### Work order
From the records below, report the number of lines that contain "onto", and add nothing.

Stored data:
= = = = = = =

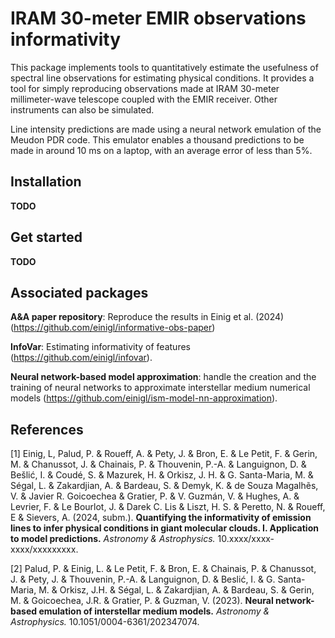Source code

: # IRAM 30-meter EMIR observations informativity

This package implements tools to quantitatively estimate the usefulness of spectral line observations for estimating physical conditions. 
It provides a tool for simply reproducing observations made at IRAM 30-meter millimeter-wave telescope coupled with the EMIR receiver. Other instruments can also be simulated.

Line intensity predictions are made using a neural network emulation of the Meudon PDR code.
This emulator enables a thousand predictions to be made in around 10 ms on a laptop, with an average error of less than 5%.

## Installation

**TODO**

## Get started

**TODO**

## Associated packages

**A&A paper repository**: Reproduce the results in Einig et al. (2024) (https://github.com/einigl/informative-obs-paper)

**InfoVar**: Estimating informativity of features (https://github.com/einigl/infovar).

**Neural network-based model approximation**: handle the creation and the training of neural networks to approximate interstellar medium numerical models (https://github.com/einigl/ism-model-nn-approximation).

## References

[1] Einig, L, Palud, P. & Roueff, A. & Pety, J. & Bron, E. & Le Petit, F. & Gerin, M. & Chanussot, J. & Chainais, P. & Thouvenin, P.-A. & Languignon, D. & Bešlić, I. & Coudé, S. & Mazurek, H. & Orkisz, J. H. & G. Santa-Maria, M. & Ségal, L. & Zakardjian, A. & Bardeau, S. & Demyk, K. & de Souza Magalhẽs, V. & Javier R. Goicoechea & Gratier, P. & V. Guzmán, V. & Hughes, A. & Levrier, F. & Le Bourlot, J. & Darek C. Lis & Liszt, H. S. & Peretto, N. & Roueff, E & Sievers, A. (2024, subm.).
**Quantifying the informativity of emission lines to infer physical conditions in giant molecular clouds. I. Application to model predictions.** *Astronomy & Astrophysics.*
10.xxxx/xxxx-xxxx/xxxxxxxxx.

[2] Palud, P. & Einig, L. & Le Petit, F. & Bron, E. & Chainais, P. & Chanussot, J. & Pety, J. & Thouvenin, P.-A. & Languignon, D. & Beslić, I. & G. Santa-Maria, M. & Orkisz, J.H. & Ségal, L. & Zakardjian, A. & Bardeau, S. & Gerin, M. & Goicoechea, J.R. & Gratier, P. & Guzman, V. (2023).
**Neural network-based emulation of interstellar medium models.**
*Astronomy & Astrophysics.*
10.1051/0004-6361/202347074.

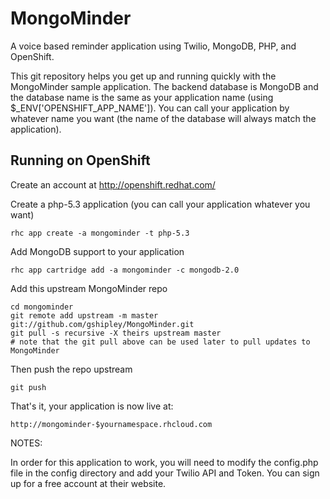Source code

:MongoMinder
===========

A voice based reminder application using Twilio, MongoDB, PHP, and OpenShift.

This git repository helps you get up and running quickly with the MongoMinder sample application.  The backend database is MongoDB and the database name is the
same as your application name (using $_ENV['OPENSHIFT_APP_NAME']).  You can call
your application by whatever name you want (the name of the database will always
match the application).


Running on OpenShift
----------------------------

Create an account at http://openshift.redhat.com/

Create a php-5.3 application (you can call your application whatever you want)

    rhc app create -a mongominder -t php-5.3

Add MongoDB support to your application

    rhc app cartridge add -a mongominder -c mongodb-2.0

Add this upstream MongoMinder repo

    cd mongominder
    git remote add upstream -m master git://github.com/gshipley/MongoMinder.git
    git pull -s recursive -X theirs upstream master
    # note that the git pull above can be used later to pull updates to MongoMinder
    
Then push the repo upstream

    git push

That's it, your application is now live at:

    http://mongominder-$yournamespace.rhcloud.com


NOTES:

In order for this application to work, you will need to modify the config.php file in the config directory and add your Twilio API and Token.  You can sign up for a free account at their website.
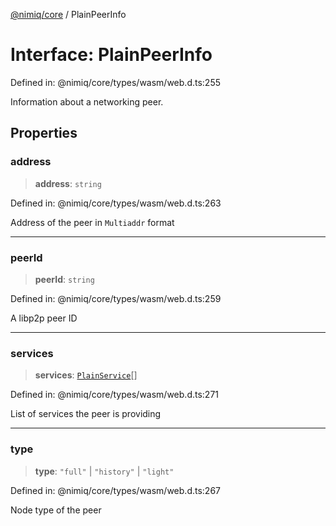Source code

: [@nimiq/core](../globals.md) / PlainPeerInfo

# Interface: PlainPeerInfo

Defined in: @nimiq/core/types/wasm/web.d.ts:255

Information about a networking peer.

## Properties

### address

> **address**: `string`

Defined in: @nimiq/core/types/wasm/web.d.ts:263

Address of the peer in `Multiaddr` format

***

### peerId

> **peerId**: `string`

Defined in: @nimiq/core/types/wasm/web.d.ts:259

A libp2p peer ID

***

### services

> **services**: [`PlainService`](../type-aliases/PlainService.md)[]

Defined in: @nimiq/core/types/wasm/web.d.ts:271

List of services the peer is providing

***

### type

> **type**: `"full"` \| `"history"` \| `"light"`

Defined in: @nimiq/core/types/wasm/web.d.ts:267

Node type of the peer
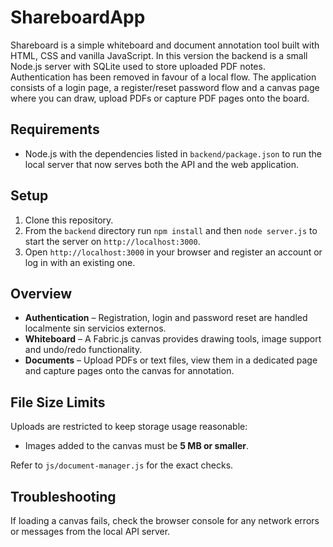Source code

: # ShareboardApp

Shareboard is a simple whiteboard and document annotation tool built with
HTML, CSS and vanilla JavaScript. In this version the backend is a small
Node.js server with SQLite used to store uploaded PDF notes. Authentication has
been removed in favour of a local flow. The application consists of a login
page, a register/reset password flow and a canvas page where you can draw,
upload PDFs or capture PDF pages onto the board.

## Requirements

- Node.js with the dependencies listed in `backend/package.json` to run the
  local server that now serves both the API and the web application.

## Setup

1. Clone this repository.
2. From the `backend` directory run `npm install` and then `node server.js` to
   start the server on `http://localhost:3000`.
3. Open `http://localhost:3000` in your browser and register an account or log
   in with an existing one.

## Overview

- **Authentication** – Registration, login and password reset are handled
  localmente sin servicios externos.
- **Whiteboard** – A Fabric.js canvas provides drawing tools, image support and
  undo/redo functionality.
- **Documents** – Upload PDFs or text files, view them in a dedicated page and
  capture pages onto the canvas for annotation.

## File Size Limits

Uploads are restricted to keep storage usage reasonable:

- Images added to the canvas must be **5 MB or smaller**.

Refer to `js/document-manager.js` for the exact checks.

## Troubleshooting

If loading a canvas fails, check the browser console for any network errors or
messages from the local API server.
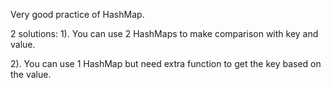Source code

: Very good practice of HashMap.

2 solutions:
1). You can use 2 HashMaps to make comparison with key and value.

2). You can use 1 HashMap but need extra function to get the key based on the value.
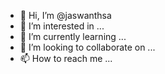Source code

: - 👋 Hi, I’m @jaswanthsa
- 👀 I’m interested in ...
- 🌱 I’m currently learning ...
- 💞️ I’m looking to collaborate on ...
- 📫 How to reach me ...

<!---
jaswanthsa/jaswanthsa is a ✨ special ✨ repository because its `README.md` (this file) appears on your GitHub profile.
You can click the Preview link to take a look at your changes.
--->
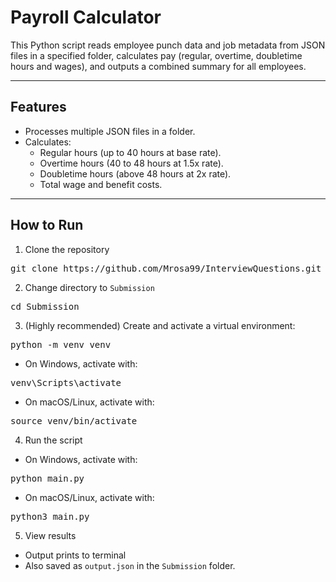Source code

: # Payroll Calculator

This Python script reads employee punch data and job metadata from JSON files in a specified folder, calculates pay (regular, overtime, doubletime hours and wages), and outputs a combined summary for all employees.

---

## Features

- Processes multiple JSON files in a folder.
- Calculates:
  - Regular hours (up to 40 hours at base rate).
  - Overtime hours (40 to 48 hours at 1.5x rate).
  - Doubletime hours (above 48 hours at 2x rate).
  - Total wage and benefit costs.

---

## How to Run

1. Clone the repository
<pre>
git clone https://github.com/Mrosa99/InterviewQuestions.git
</pre>

2. Change directory to `Submission`

<pre>
cd Submission
</pre>

3. (Highly recommended) Create and activate a virtual environment:

<pre>
python -m venv venv
</pre>

- On Windows, activate with:

<pre>
venv\Scripts\activate
</pre>

- On macOS/Linux, activate with:

<pre>
source venv/bin/activate
</pre>

4. Run the script

- On Windows, activate with:

<pre>
python main.py
</pre>

- On macOS/Linux, activate with:

<pre>
python3 main.py
</pre>

5. View results

- Output prints to terminal
- Also saved as `output.json` in the `Submission` folder.
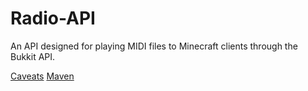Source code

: # Radio-API
An API designed for playing MIDI files to Minecraft clients through the Bukkit API.

[Caveats](https://github.com/CovertLizard/Radio-API/blob/master/CAVEATS.md)
[Maven](https://github.com/CovertLizard/Radio-API/blob/master/MAVEN.md)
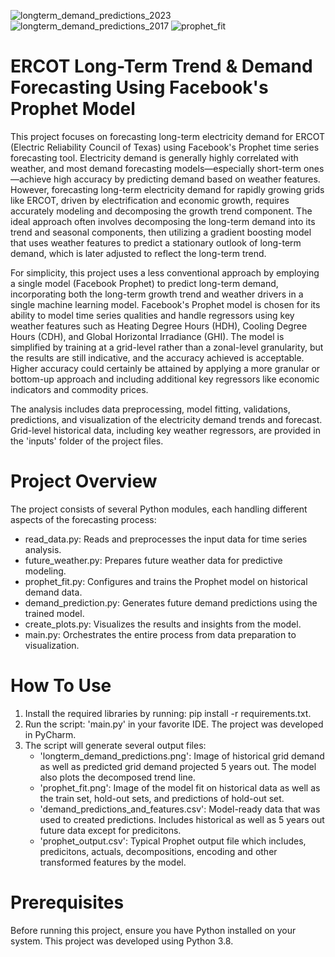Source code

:![longterm_demand_predictions_2023](https://github.com/ramirazodi/ercot_longterm_demand_prophet_timeseries/assets/106940649/9d86dc4f-fc8a-497b-9b0d-149b077aed13)
![longterm_demand_predictions_2017](https://github.com/ramirazodi/ercot_longterm_demand_prophet_timeseries/assets/106940649/c51ceb31-9a85-481f-b8fd-3197bc7055da)
![prophet_fit](https://github.com/ramirazodi/ercot_longterm_demand_prophet_timeseries/assets/106940649/8f9b37a0-b6ca-4335-ba81-ee188eebd18f)


# ERCOT Long-Term Trend & Demand Forecasting Using Facebook's Prophet Model

This project focuses on forecasting long-term electricity demand for ERCOT (Electric Reliability Council of Texas) using Facebook's Prophet time series forecasting tool. Electricity demand is generally highly correlated with weather, and most demand forecasting models—especially short-term ones—achieve high accuracy by predicting demand based on weather features. However, forecasting long-term electricity demand for rapidly growing grids like ERCOT, driven by electrification and economic growth, requires accurately modeling and decomposing the growth trend component. The ideal approach often involves decomposing the long-term demand into its trend and seasonal components, then utilizing a gradient boosting model that uses weather features to predict a stationary outlook of long-term demand, which is later adjusted to reflect the long-term trend.

For simplicity, this project uses a less conventional approach by employing a single model (Facebook Prophet) to predict long-term demand, incorporating both the long-term growth trend and weather drivers in a single machine learning model. Facebook's Prophet model is chosen for its ability to model time series qualities and handle regressors using key weather features such as Heating Degree Hours (HDH), Cooling Degree Hours (CDH), and Global Horizontal Irradiance (GHI). The model is simplified by training at a grid-level rather than a zonal-level granularity, but the results are still indicative, and the accuracy achieved is acceptable. Higher accuracy could certainly be attained by applying a more granular or bottom-up approach and including additional key regressors like economic indicators and commodity prices.

The analysis includes data preprocessing, model fitting, validations, predictions, and visualization of the electricity demand trends and forecast. Grid-level historical data, including key weather regressors, are provided in the 'inputs' folder of the project files.


# Project Overview

The project consists of several Python modules, each handling different aspects of the forecasting process:

 - read_data.py: Reads and preprocesses the input data for time series analysis.
 - future_weather.py: Prepares future weather data for predictive modeling.
 - prophet_fit.py: Configures and trains the Prophet model on historical demand data.
 - demand_prediction.py: Generates future demand predictions using the trained model.
 - create_plots.py: Visualizes the results and insights from the model.
 - main.py: Orchestrates the entire process from data preparation to visualization.


# How To Use

1) Install the required libraries by running: pip install -r requirements.txt.
2) Run the script: 'main.py' in your favorite IDE. The project was developed in PyCharm. 
3) The script will generate several output files:
	- 'longterm_demand_predictions.png': Image of historical grid demand as well as predicted grid demand projected 5 years out. The model also plots the decomposed trend line. 
	- 'prophet_fit.png': Image of the model fit on historical data as well as the train set, hold-out sets, and predictions of hold-out set. 
	- 'demand_predictions_and_features.csv': Model-ready data that was used to created predictions. Includes historical as well as 5 years out future data except for predicitons. 
	- 'prophet_output.csv': Typical Prophet output file which includes, predicitons, actuals, decompositions, encoding and other transformed features by the model. 


# Prerequisites

Before running this project, ensure you have Python installed on your system. This project was developed using Python 3.8.
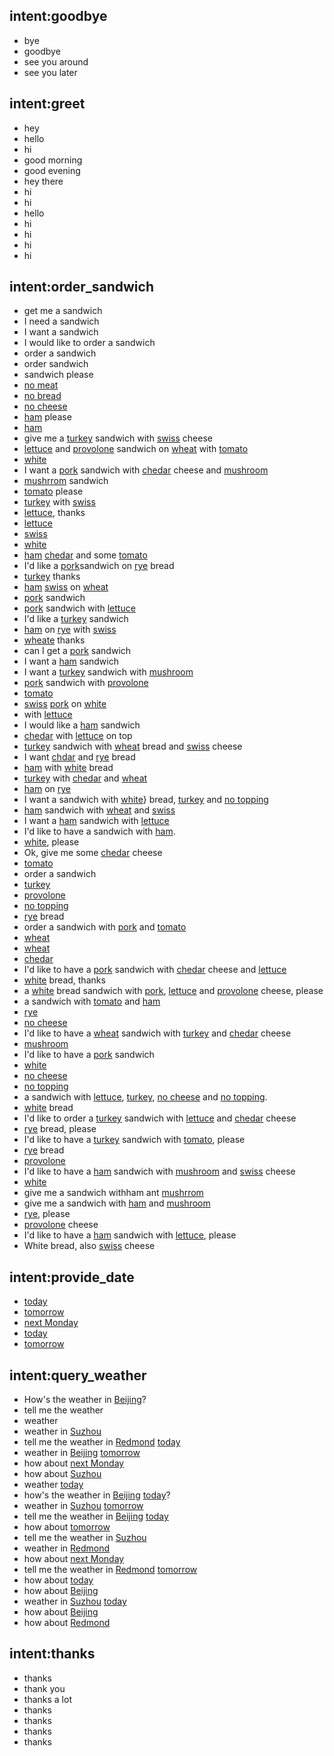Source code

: ## intent:goodbye
- bye
- goodbye
- see you around
- see you later

## intent:greet
- hey
- hello
- hi
- good morning
- good evening
- hey there
- hi
- hi
- hello
- hi
- hi
- hi
- hi

## intent:order_sandwich
- get me a sandwich
- I need a sandwich
- I want a sandwich
- I would like to order a sandwich
- order a sandwich
- order sandwich
- sandwich please
- [no meat](meat)
- [no bread](bread)
- [no cheese](cheese)
- [ham](meat) please
- [ham](meat)
- give me a [turkey](meat) sandwich with [swiss](cheese) cheese
- [lettuce](topping) and [provolone](cheese) sandwich on [wheat](bread) with [tomato](topping)
- [white](bread)
- I want a [pork](meat) sandwich with [chedar](cheese) cheese and [mushroom](topping)
- [mushrrom](topping) sandwich
- [tomato](topping) please
- [turkey](meat) with [swiss](cheese)
- [lettuce](topping), thanks
- [lettuce](topping)
- [swiss](cheese)
- [white](bread)
- [ham](meat) [chedar](cheese) and some [tomato](topping)
- I'd like a [pork](meat})sandwich on [rye](bread) bread
- [turkey](meat) thanks
- [ham](meat) [swiss](cheese) on [wheat](bread)
- [pork](meat) sandwich
- [pork](meat) sandwich with [lettuce](topping)
- I'd like a [turkey](meat) sandwich
- [ham](meat) on [rye](bread) with [swiss](cheese)
- [wheate](bread) thanks
- can I get a [pork](meat) sandwich
- I want a [ham](meat) sandwich
- I want a [turkey](meat) sandwich with [mushroom](topping)
- [pork](meat) sandwich with [provolone](cheese)
- [tomato](topping)
- [swiss](cheese) [pork](meat) on [white](bread)
- with [lettuce](topping)
- I would like a [ham](meat) sandwich
- [chedar](cheese) with [lettuce](topping) on top
- [turkey](meat) sandwich with [wheat](bread) bread and [swiss](cheese) cheese
- I want [chdar](cheese) and [rye](bread) bread
- [ham](meat) with [white](bread) bread
- [turkey](meat) with [chedar](cheese) and [wheat](bread)
- [ham](meat) on [rye](bread)
- I want a sandwich with [white](brea)} bread, [turkey](meat) and [no topping](topping)
- [ham](meat) sandwich with [wheat](bread) and [swiss](cheese)
- I want a [ham](meat) sandwich with [lettuce](topping)
- I'd like to have a sandwich with [ham](meat).
- [white](bread), please
- Ok, give me some [chedar](cheese) cheese
- [tomato](topping)
- order a sandwich
- [turkey](meat)
- [provolone](cheese)
- [no topping](topping)
- [rye](bread) bread
- order a sandwich with [pork](meat) and [tomato](topping)
- [wheat](bread)
- [wheat](bread)
- [chedar](cheese)
- I'd like to have a [pork](meat) sandwich with [chedar](cheese) cheese and [lettuce](topping)
- [white](bread) bread, thanks
- a [white](bread) bread sandwich with [pork](meat), [lettuce](topping) and [provolone](cheese) cheese, please
- a sandwich with [tomato](topping) and [ham](meat)
- [rye](bread)
- [no cheese](cheese)
- I'd like to have a [wheat](bread) sandwich with [turkey](meat) and [chedar](cheese) cheese
- [mushroom](topping)
- I'd like to have a [pork](meat) sandwich
- [white](bread)
- [no cheese](cheese)
- [no topping](topping)
- a sandwich with [lettuce](topping), [turkey](meat), [no cheese](cheese) and [no topping](topping).
- [white](bread) bread
- I'd like to order a [turkey](meat) sandwich with [lettuce](topping) and [chedar](cheese) cheese
- [rye](bread) bread, please
- I'd like to have a [turkey](meat) sandwich with [tomato](topping), please
- [rye](bread) bread
- [provolone](cheese)
- I'd like to have a [ham](meat) sandwich with [mushroom](topping) and [swiss](cheese) cheese
- [white](bread)
- give me a sandwich withham ant [mushrrom](topping)
- give me a sandwich with [ham](meat) and [mushroom](topping)
- [rye](bread), please
- [provolone](cheese) cheese
- I'd like to have a [ham](meat) sandwich with [lettuce](topping), please
- White bread, also [swiss](cheese) cheese

## intent:provide_date
- [today](date)
- [tomorrow](date)
- [next Monday](date)
- [today](date)
- [tomorrow](date)

## intent:query_weather
- How's the weather in [Beijing](location)?
- tell me the weather
- weather
- weather in [Suzhou](location)
- tell me the weather in [Redmond](location) [today](date)
- weather in [Beijing](location) [tomorrow](date)
- how about [next Monday](date)
- how about [Suzhou](location)
- weather [today](date)
- how's the weather in [Beijing](location) [today](date)?
- weather in [Suzhou](location) [tomorrow](date)
- tell me the weather in [Beijing](location) [today](date)
- how about [tomorrow](date)
- tell me the weather in [Suzhou](location)
- weather in [Redmond](location)
- how about [next Monday](date)
- tell me the weather in [Redmond](location) [tomorrow](date)
- how about [today](date)
- how about [Beijing](location)
- weather in [Suzhou](location) [today](date)
- how about [Beijing](location)
- how about [Redmond](location)

## intent:thanks
- thanks
- thank you
- thanks a lot
- thanks
- thanks
- thanks
- thanks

= = = = = = =

### Solution
2